What you need to do:
The records that follow should be copied out exactly, pictures excluded.

Stored data:

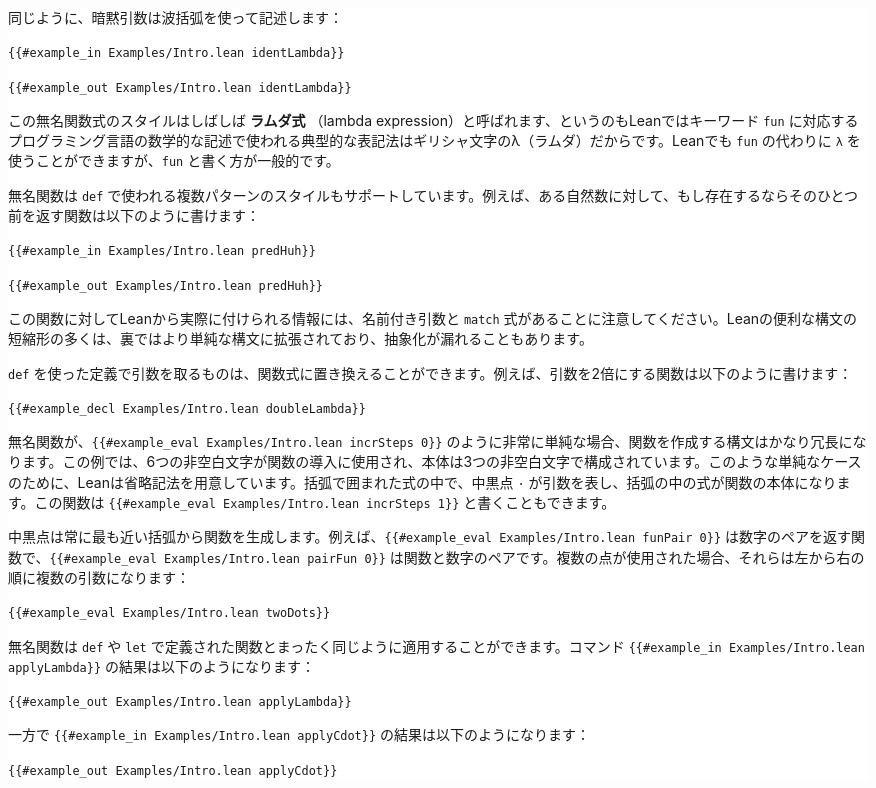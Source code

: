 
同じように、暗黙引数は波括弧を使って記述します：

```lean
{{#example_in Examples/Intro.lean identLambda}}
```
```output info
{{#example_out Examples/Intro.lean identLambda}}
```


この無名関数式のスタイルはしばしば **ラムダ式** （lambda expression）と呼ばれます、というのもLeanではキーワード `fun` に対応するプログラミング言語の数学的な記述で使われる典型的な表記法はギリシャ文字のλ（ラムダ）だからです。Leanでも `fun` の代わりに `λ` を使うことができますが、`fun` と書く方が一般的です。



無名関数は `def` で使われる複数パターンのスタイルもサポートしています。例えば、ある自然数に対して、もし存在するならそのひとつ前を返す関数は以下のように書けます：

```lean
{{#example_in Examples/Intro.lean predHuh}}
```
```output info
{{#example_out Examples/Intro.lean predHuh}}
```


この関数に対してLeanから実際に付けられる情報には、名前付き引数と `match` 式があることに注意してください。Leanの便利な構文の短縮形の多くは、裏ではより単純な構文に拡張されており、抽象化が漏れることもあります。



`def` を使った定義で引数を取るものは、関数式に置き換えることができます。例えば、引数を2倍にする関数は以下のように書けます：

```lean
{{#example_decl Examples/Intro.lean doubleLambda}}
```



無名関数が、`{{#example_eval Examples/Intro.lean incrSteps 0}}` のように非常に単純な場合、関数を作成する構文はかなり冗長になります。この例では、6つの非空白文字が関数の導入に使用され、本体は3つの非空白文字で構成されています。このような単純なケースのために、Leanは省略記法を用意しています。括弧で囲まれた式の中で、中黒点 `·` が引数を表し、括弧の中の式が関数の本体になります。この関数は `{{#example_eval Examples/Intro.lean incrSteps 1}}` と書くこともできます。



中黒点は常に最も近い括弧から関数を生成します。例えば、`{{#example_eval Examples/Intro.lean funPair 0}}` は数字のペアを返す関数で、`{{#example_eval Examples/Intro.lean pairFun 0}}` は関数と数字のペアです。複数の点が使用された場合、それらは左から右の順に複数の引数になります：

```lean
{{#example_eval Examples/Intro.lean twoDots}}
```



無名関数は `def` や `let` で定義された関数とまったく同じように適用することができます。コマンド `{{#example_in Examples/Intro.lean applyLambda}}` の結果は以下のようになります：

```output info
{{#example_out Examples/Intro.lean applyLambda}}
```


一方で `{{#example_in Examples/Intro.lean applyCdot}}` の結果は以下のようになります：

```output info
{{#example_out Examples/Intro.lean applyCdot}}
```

Exercise response:
Source code

: 
同じように、暗黙引数は波括弧を使って記述します：

```lean
{{#example_in Examples/Intro.lean identLambda}}
```
```output info
{{#example_out Examples/Intro.lean identLambda}}
```


この無名関数式のスタイルはしばしば **ラムダ式** （lambda expression）と呼ばれます、というのもLeanではキーワード `fun` に対応するプログラミング言語の数学的な記述で使われる典型的な表記法はギリシャ文字のλ（ラムダ）だからです。Leanでも `fun` の代わりに `λ` を使うことができますが、`fun` と書く方が一般的です。



無名関数は `def` で使われる複数パターンのスタイルもサポートしています。例えば、ある自然数に対して、もし存在するならそのひとつ前を返す関数は以下のように書けます：

```lean
{{#example_in Examples/Intro.lean predHuh}}
```
```output info
{{#example_out Examples/Intro.lean predHuh}}
```


この関数に対してLeanから実際に付けられる情報には、名前付き引数と `match` 式があることに注意してください。Leanの便利な構文の短縮形の多くは、裏ではより単純な構文に拡張されており、抽象化が漏れることもあります。



`def` を使った定義で引数を取るものは、関数式に置き換えることができます。例えば、引数を2倍にする関数は以下のように書けます：

```lean
{{#example_decl Examples/Intro.lean doubleLambda}}
```



無名関数が、`{{#example_eval Examples/Intro.lean incrSteps 0}}` のように非常に単純な場合、関数を作成する構文はかなり冗長になります。この例では、6つの非空白文字が関数の導入に使用され、本体は3つの非空白文字で構成されています。このような単純なケースのために、Leanは省略記法を用意しています。括弧で囲まれた式の中で、中黒点 `·` が引数を表し、括弧の中の式が関数の本体になります。この関数は `{{#example_eval Examples/Intro.lean incrSteps 1}}` と書くこともできます。



中黒点は常に最も近い括弧から関数を生成します。例えば、`{{#example_eval Examples/Intro.lean funPair 0}}` は数字のペアを返す関数で、`{{#example_eval Examples/Intro.lean pairFun 0}}` は関数と数字のペアです。複数の点が使用された場合、それらは左から右の順に複数の引数になります：

```lean
{{#example_eval Examples/Intro.lean twoDots}}
```



無名関数は `def` や `let` で定義された関数とまったく同じように適用することができます。コマンド `{{#example_in Examples/Intro.lean applyLambda}}` の結果は以下のようになります：

```output info
{{#example_out Examples/Intro.lean applyLambda}}
```


一方で `{{#example_in Examples/Intro.lean applyCdot}}` の結果は以下のようになります：

```output info
{{#example_out Examples/Intro.lean applyCdot}}
```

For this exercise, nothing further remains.